The ability to detect and treat pre-malignant anal lesions suggests screening may prevent anal cancer. The incidence of anal cancer in men who have sex with men (MSM) living with HIV exceeds that of cervical cancer before screening was introduced.
High-resolution anoscopy (HRA) with intervention for high-grade squamous intraepithelial lesions (HSILs) was offered to asymptomatic HIV-positive MSM. Patients with HSILs were treated and follow-up HRA performed after 6 months, whilst patients with low-grade squamous intraepithelial lesions had a repeat HRA after 12 months.
Three hundred and sixty-eight asymptomatic MSM had a total of 1497 HRAs during a median follow-up of 4.2 years (maximum 13 years).
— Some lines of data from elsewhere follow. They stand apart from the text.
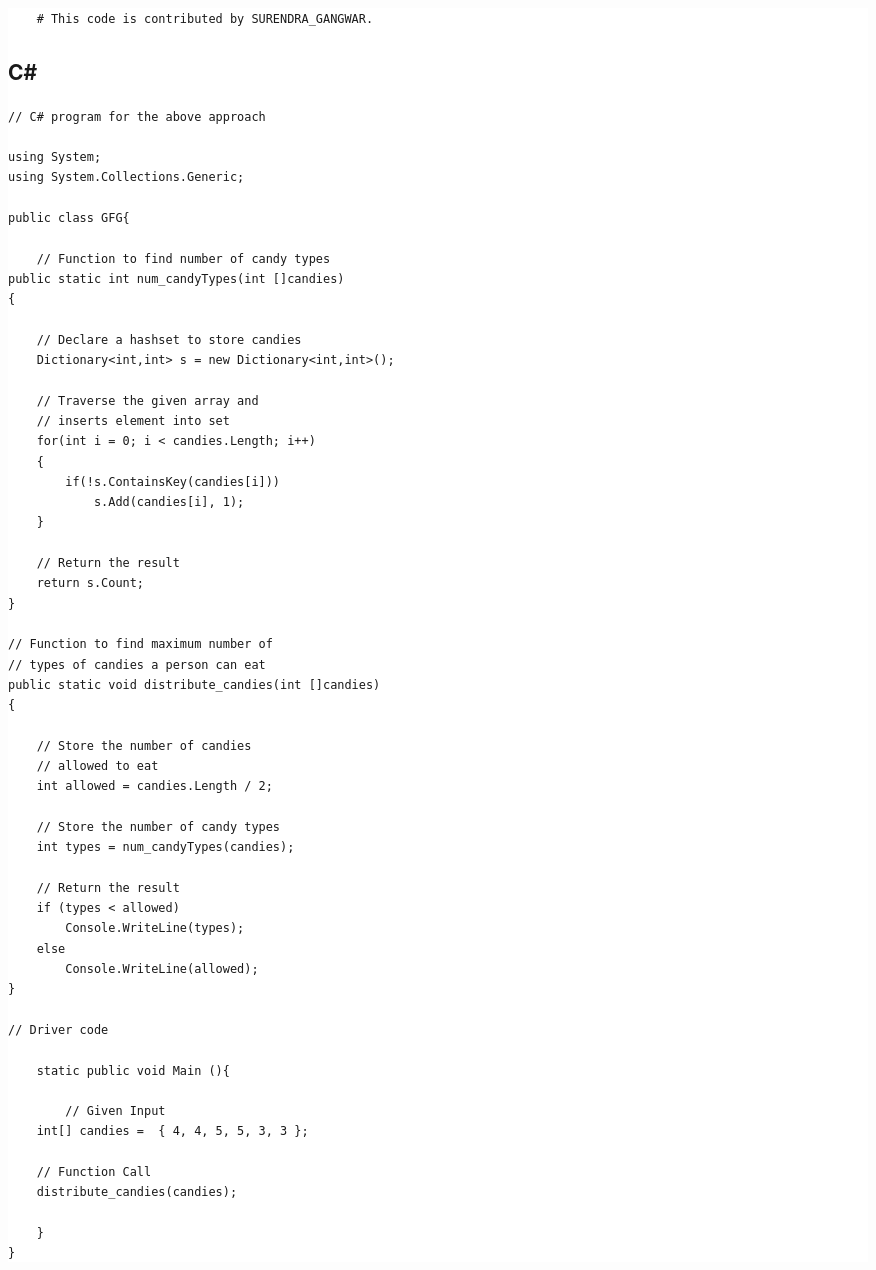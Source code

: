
 ```
    # This code is contributed by SURENDRA_GANGWAR.
```

## C#

```
// C# program for the above approach

using System;
using System.Collections.Generic;

public class GFG{

    // Function to find number of candy types
public static int num_candyTypes(int []candies)
{

    // Declare a hashset to store candies
    Dictionary<int,int> s = new Dictionary<int,int>();

    // Traverse the given array and
    // inserts element into set
    for(int i = 0; i < candies.Length; i++)
    {
        if(!s.ContainsKey(candies[i]))
            s.Add(candies[i], 1);
    }

    // Return the result
    return s.Count;
}

// Function to find maximum number of
// types of candies a person can eat
public static void distribute_candies(int []candies)
{

    // Store the number of candies
    // allowed to eat
    int allowed = candies.Length / 2;

    // Store the number of candy types
    int types = num_candyTypes(candies);

    // Return the result
    if (types < allowed)
        Console.WriteLine(types);
    else
        Console.WriteLine(allowed);
}

// Driver code

    static public void Main (){

        // Given Input
    int[] candies =  { 4, 4, 5, 5, 3, 3 };

    // Function Call
    distribute_candies(candies);

    }
}
```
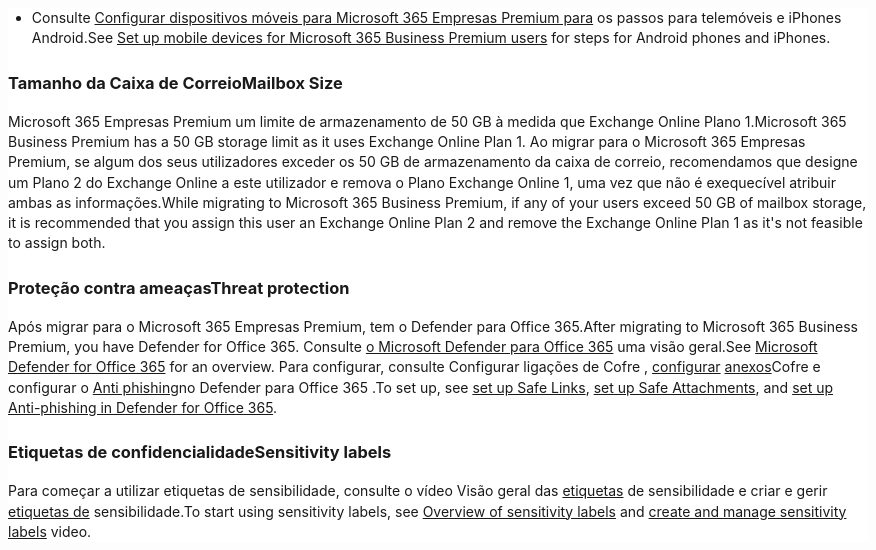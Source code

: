   - <span data-ttu-id="c42f5-189">Consulte [Configurar dispositivos móveis para Microsoft 365 Empresas Premium para](set-up-mobile-devices.md) os passos para telemóveis e iPhones Android.</span><span class="sxs-lookup"><span data-stu-id="c42f5-189">See [Set up mobile devices for Microsoft 365 Business Premium users](set-up-mobile-devices.md) for steps for Android phones and iPhones.</span></span> 
  
### <a name="mailbox-size"></a><span data-ttu-id="c42f5-190">Tamanho da Caixa de Correio</span><span class="sxs-lookup"><span data-stu-id="c42f5-190">Mailbox Size</span></span>

<span data-ttu-id="c42f5-191">Microsoft 365 Empresas Premium um limite de armazenamento de 50 GB à medida que Exchange Online Plano 1.</span><span class="sxs-lookup"><span data-stu-id="c42f5-191">Microsoft 365 Business Premium has a 50 GB storage limit as it uses Exchange Online Plan 1.</span></span> <span data-ttu-id="c42f5-192">Ao migrar para o Microsoft 365 Empresas Premium, se algum dos seus utilizadores exceder os 50 GB de armazenamento da caixa de correio, recomendamos que designe um Plano 2 do Exchange Online a este utilizador e remova o Plano Exchange Online 1, uma vez que não é exequecível atribuir ambas as informações.</span><span class="sxs-lookup"><span data-stu-id="c42f5-192">While migrating to Microsoft 365 Business Premium, if any of your users exceed 50 GB of mailbox storage, it is recommended that you assign this user an Exchange Online Plan 2 and remove the Exchange Online Plan 1 as it's not feasible to assign both.</span></span>

### <a name="threat-protection"></a><span data-ttu-id="c42f5-193">Proteção contra ameaças</span><span class="sxs-lookup"><span data-stu-id="c42f5-193">Threat protection</span></span>

<span data-ttu-id="c42f5-194">Após migrar para o Microsoft 365 Empresas Premium, tem o Defender para Office 365.</span><span class="sxs-lookup"><span data-stu-id="c42f5-194">After migrating to Microsoft 365 Business Premium, you have Defender for Office 365.</span></span> <span data-ttu-id="c42f5-195">Consulte [o Microsoft Defender para Office 365](../security/office-365-security/defender-for-office-365.md) uma visão geral.</span><span class="sxs-lookup"><span data-stu-id="c42f5-195">See [Microsoft Defender for Office 365](../security/office-365-security/defender-for-office-365.md) for an overview.</span></span> <span data-ttu-id="c42f5-196">Para configurar, consulte Configurar ligações de Cofre , [configurar](https://support.microsoft.com/office/e7e68934-23dc-4b9c-b714-e82e27a8f8a5) [anexos](https://support.microsoft.com/office/61492713-53c2-47da-a6e7-fa97479e97fa)Cofre e configurar o [Anti phishing](https://support.microsoft.com/office/86c425e1-1686-430a-9151-f7176cce4f2c)no Defender para Office 365 .</span><span class="sxs-lookup"><span data-stu-id="c42f5-196">To set up, see [set up Safe Links](https://support.microsoft.com/office/61492713-53c2-47da-a6e7-fa97479e97fa), [set up Safe Attachments](https://support.microsoft.com/office/e7e68934-23dc-4b9c-b714-e82e27a8f8a5), and [set up Anti-phishing in Defender for Office 365](https://support.microsoft.com/office/86c425e1-1686-430a-9151-f7176cce4f2c).</span></span>

### <a name="sensitivity-labels"></a><span data-ttu-id="c42f5-197">Etiquetas de confidencialidade</span><span class="sxs-lookup"><span data-stu-id="c42f5-197">Sensitivity labels</span></span>

<span data-ttu-id="c42f5-198">Para começar a utilizar etiquetas de sensibilidade, consulte o vídeo Visão geral das [etiquetas](../compliance/sensitivity-labels.md) de sensibilidade e criar e gerir [etiquetas de](../business-video/create-sensitivity-labels.md) sensibilidade.</span><span class="sxs-lookup"><span data-stu-id="c42f5-198">To start using sensitivity labels, see [Overview of sensitivity labels](../compliance/sensitivity-labels.md) and [create and manage sensitivity labels](../business-video/create-sensitivity-labels.md) video.</span></span>
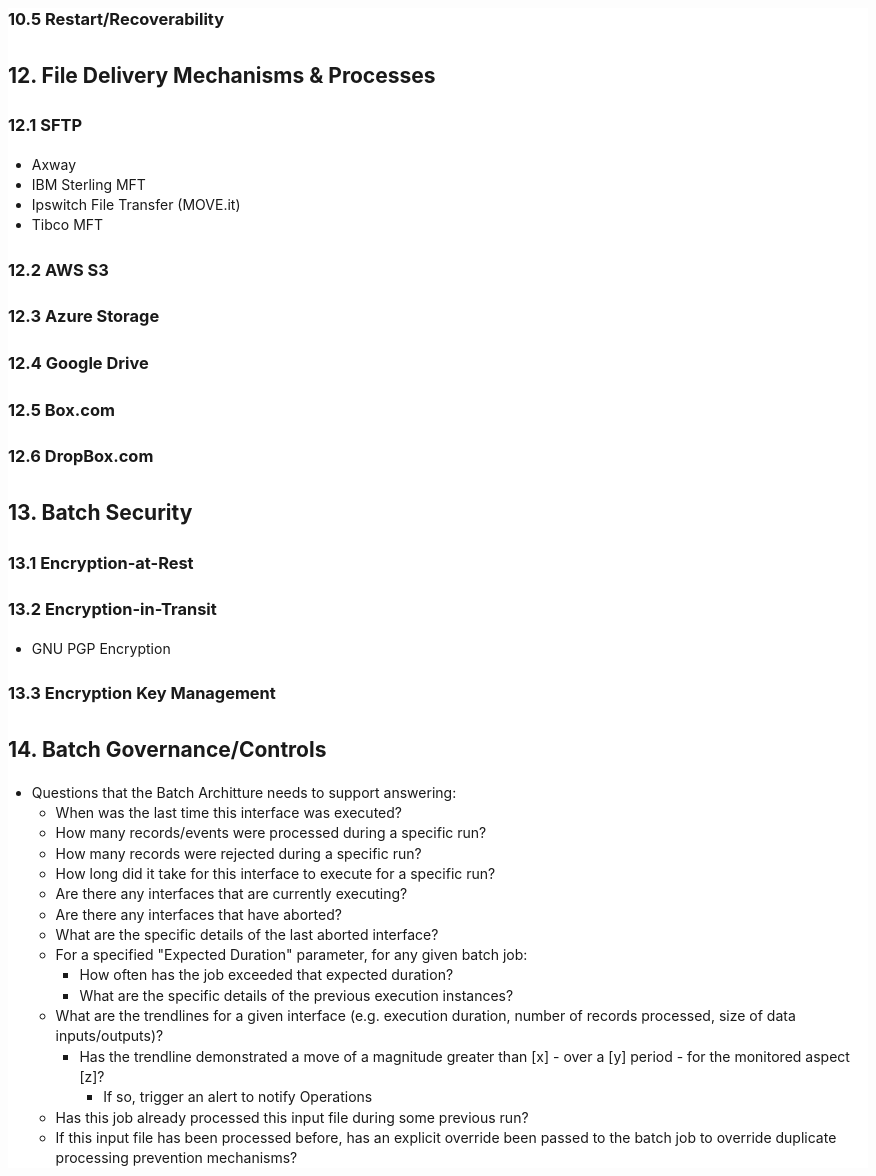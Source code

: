 ### 10.5 Restart/Recoverability


## 12. File Delivery Mechanisms & Processes

### 12.1 SFTP
- Axway
- IBM Sterling MFT
- Ipswitch File Transfer (MOVE.it) 
- Tibco MFT 


### 12.2 AWS S3

### 12.3 Azure Storage

### 12.4 Google Drive 

### 12.5 Box.com

### 12.6 DropBox.com 



## 13. Batch Security

### 13.1 Encryption-at-Rest

### 13.2 Encryption-in-Transit
- GNU PGP Encryption

### 13.3 Encryption Key Management


## 14. Batch Governance/Controls
- Questions that the Batch Architture needs to support answering:
  + When was the last time this interface was executed?
  + How many records/events were processed during a specific run?
  + How many records were rejected during a specific run?
  + How long did it take for this interface to execute for a specific run?
  + Are there any interfaces that are currently executing?
  + Are there any interfaces that have aborted?
  + What are the specific details of the last aborted interface?
  + For a specified "Expected Duration" parameter, for any given batch job: 
    * How often has the job exceeded that expected duration?
    * What are the specific details of the previous execution instances?
  + What are the trendlines for a given interface (e.g. execution duration, number of records processed, size of data inputs/outputs)?
    * Has the trendline demonstrated a move of a magnitude greater than [x] - over a [y] period - for the monitored aspect [z]?
      * If so, trigger an alert to notify Operations
  + Has this job already processed this input file during some previous run?
  + If this input file has been processed before, has an explicit override been passed to the batch job to override duplicate processing prevention mechanisms?
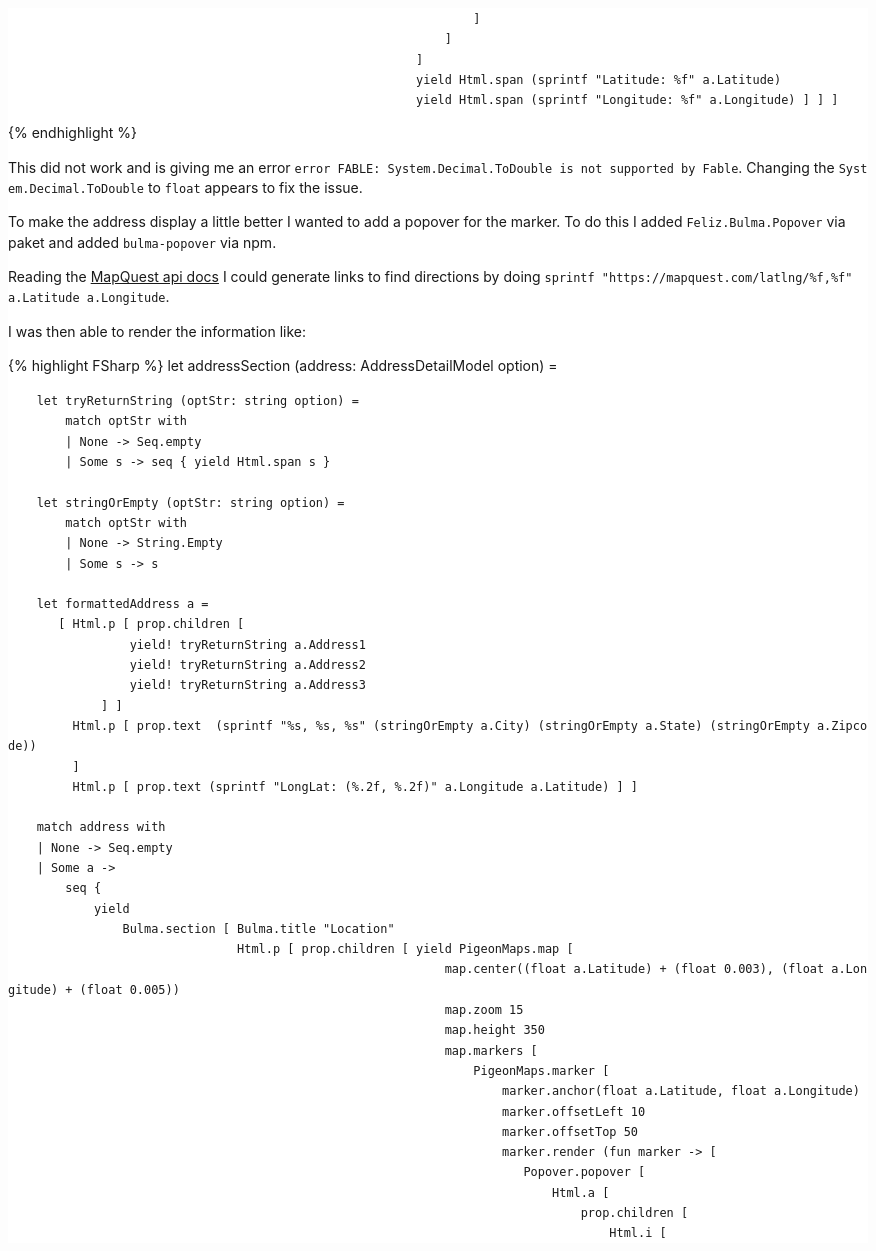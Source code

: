                                                                      ]
                                                                 ]
                                                             ]
                                                             yield Html.span (sprintf "Latitude: %f" a.Latitude)
                                                             yield Html.span (sprintf "Longitude: %f" a.Longitude) ] ] ]
{% endhighlight %}

This did not work and is giving me an error `error FABLE: System.Decimal.ToDouble is not supported by Fable`. Changing the `System.Decimal.ToDouble` to `float` appears to fix the issue. 

To make the address display a little better I wanted to add a popover for the marker. To do this I added `Feliz.Bulma.Popover` via paket and added `bulma-popover` via npm. 

Reading the [MapQuest api docs](https://developer.mapquest.com/documentation/tools/link-to-mapquest/) I could generate links to find directions by doing `sprintf "https://mapquest.com/latlng/%f,%f" a.Latitude a.Longitude`.

I was then able to render the information like:

{% highlight FSharp %}
    let addressSection (address: AddressDetailModel option) =

        let tryReturnString (optStr: string option) =
            match optStr with
            | None -> Seq.empty
            | Some s -> seq { yield Html.span s }

        let stringOrEmpty (optStr: string option) =
            match optStr with
            | None -> String.Empty
            | Some s -> s

        let formattedAddress a =
           [ Html.p [ prop.children [
                     yield! tryReturnString a.Address1
                     yield! tryReturnString a.Address2
                     yield! tryReturnString a.Address3
                 ] ]
             Html.p [ prop.text  (sprintf "%s, %s, %s" (stringOrEmpty a.City) (stringOrEmpty a.State) (stringOrEmpty a.Zipcode))
             ] 
             Html.p [ prop.text (sprintf "LongLat: (%.2f, %.2f)" a.Longitude a.Latitude) ] ]

        match address with
        | None -> Seq.empty
        | Some a ->
            seq {
                yield
                    Bulma.section [ Bulma.title "Location"
                                    Html.p [ prop.children [ yield PigeonMaps.map [
                                                                 map.center((float a.Latitude) + (float 0.003), (float a.Longitude) + (float 0.005))
                                                                 map.zoom 15
                                                                 map.height 350
                                                                 map.markers [
                                                                     PigeonMaps.marker [
                                                                         marker.anchor(float a.Latitude, float a.Longitude)
                                                                         marker.offsetLeft 10
                                                                         marker.offsetTop 50
                                                                         marker.render (fun marker -> [
                                                                            Popover.popover [
                                                                                Html.a [
                                                                                    prop.children [
                                                                                        Html.i [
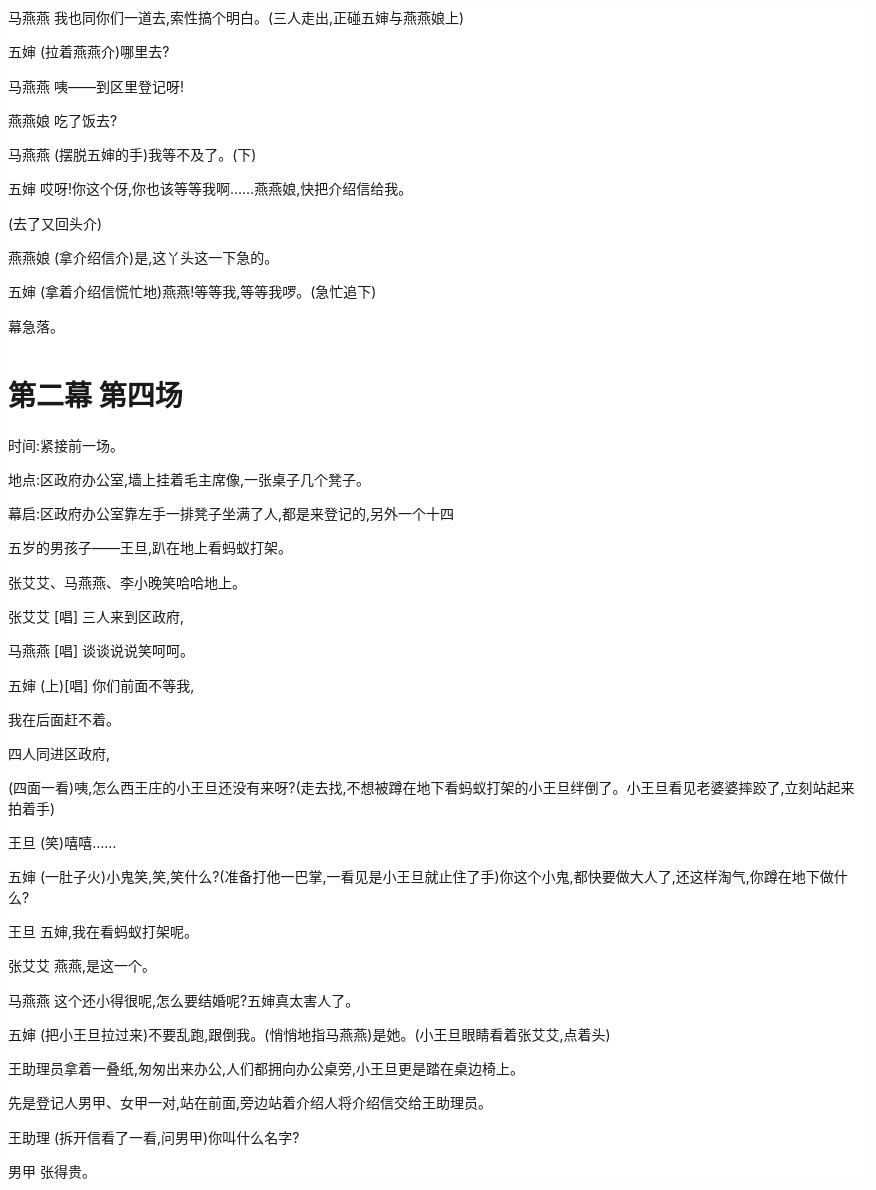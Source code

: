 马燕燕 我也同你们一道去,索性搞个明白。(三人走出,正碰五婶与燕燕娘上)

五婶 (拉着燕燕介)哪里去?

马燕燕 咦——到区里登记呀!

燕燕娘 吃了饭去?

马燕燕 (摆脱五婶的手)我等不及了。(下)

五婶 哎呀!你这个伢,你也该等等我啊……燕燕娘,快把介绍信给我。

(去了又回头介)

燕燕娘 (拿介绍信介)是,这丫头这一下急的。

五婶 (拿着介绍信慌忙地)燕燕!等等我,等等我啰。(急忙追下)

幕急落。

# 第二幕 第四场

时间:紧接前一场。

地点:区政府办公室,墙上挂着毛主席像,一张桌子几个凳子。

幕启:区政府办公室靠左手一排凳子坐满了人,都是来登记的,另外一个十四

五岁的男孩子——王旦,趴在地上看蚂蚁打架。

张艾艾、马燕燕、李小晚笑哈哈地上。

张艾艾 [唱] 三人来到区政府,

马燕燕 [唱] 谈谈说说笑呵呵。

五婶 (上)[唱] 你们前面不等我,

我在后面赶不着。

四人同进区政府,

(四面一看)咦,怎么西王庄的小王旦还没有来呀?(走去找,不想被蹲在地下看蚂蚁打架的小王旦绊倒了。小王旦看见老婆婆摔跤了,立刻站起来拍着手)

王旦 (笑)嘻嘻……

五婶 (一肚子火)小鬼笑,笑,笑什么?(准备打他一巴掌,一看见是小王旦就止住了手)你这个小鬼,都快要做大人了,还这样淘气,你蹲在地下做什么?

王旦 五婶,我在看蚂蚁打架呢。

张艾艾 燕燕,是这一个。

马燕燕 这个还小得很呢,怎么要结婚呢?五婶真太害人了。

五婶 (把小王旦拉过来)不要乱跑,跟倒我。(悄悄地指马燕燕)是她。(小王旦眼睛看着张艾艾,点着头)

王助理员拿着一叠纸,匆匆出来办公,人们都拥向办公桌旁,小王旦更是踏在桌边椅上。

先是登记人男甲、女甲一对,站在前面,旁边站着介绍人将介绍信交给王助理员。

王助理 (拆开信看了一看,问男甲)你叫什么名字?

男甲 张得贵。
At first HRA, 36% had normal appearances, 16% had no dysplasia, 15% anal intraepithelial neoplasia (AIN)-1, 19% AIN-2 and 13% AIN-3. During follow-up, five patients (1.4%) developed invasive anal cancer (incidence 2.7 per 1000 person-years). The 5-year cancer rate for the 368 patients was 0.3% [95% confidence interval (CI) 0–0.6%]. Progression to cancer was associated with higher age (P = 0.049) and AIN-3 (P = 0.024). Ninety patients had AIN-3 present at least at one HRA. The cumulative risk of cancer from first AIN-3 diagnosis was 3.2% (95% CI 0–7.8%) at 5 years. One hundred and seventy-one patients had HSILs (AIN-2 or 3) present at least once. The cumulative risk of cancer from first HSIL diagnosis was 0.6% (95% CI 0–1.8%) at 5 years.
AIN-3 is a significant risk factor for subsequent anal cancer, although the tumours detected in screened patients were small localized, and generally the outcomes were favourable.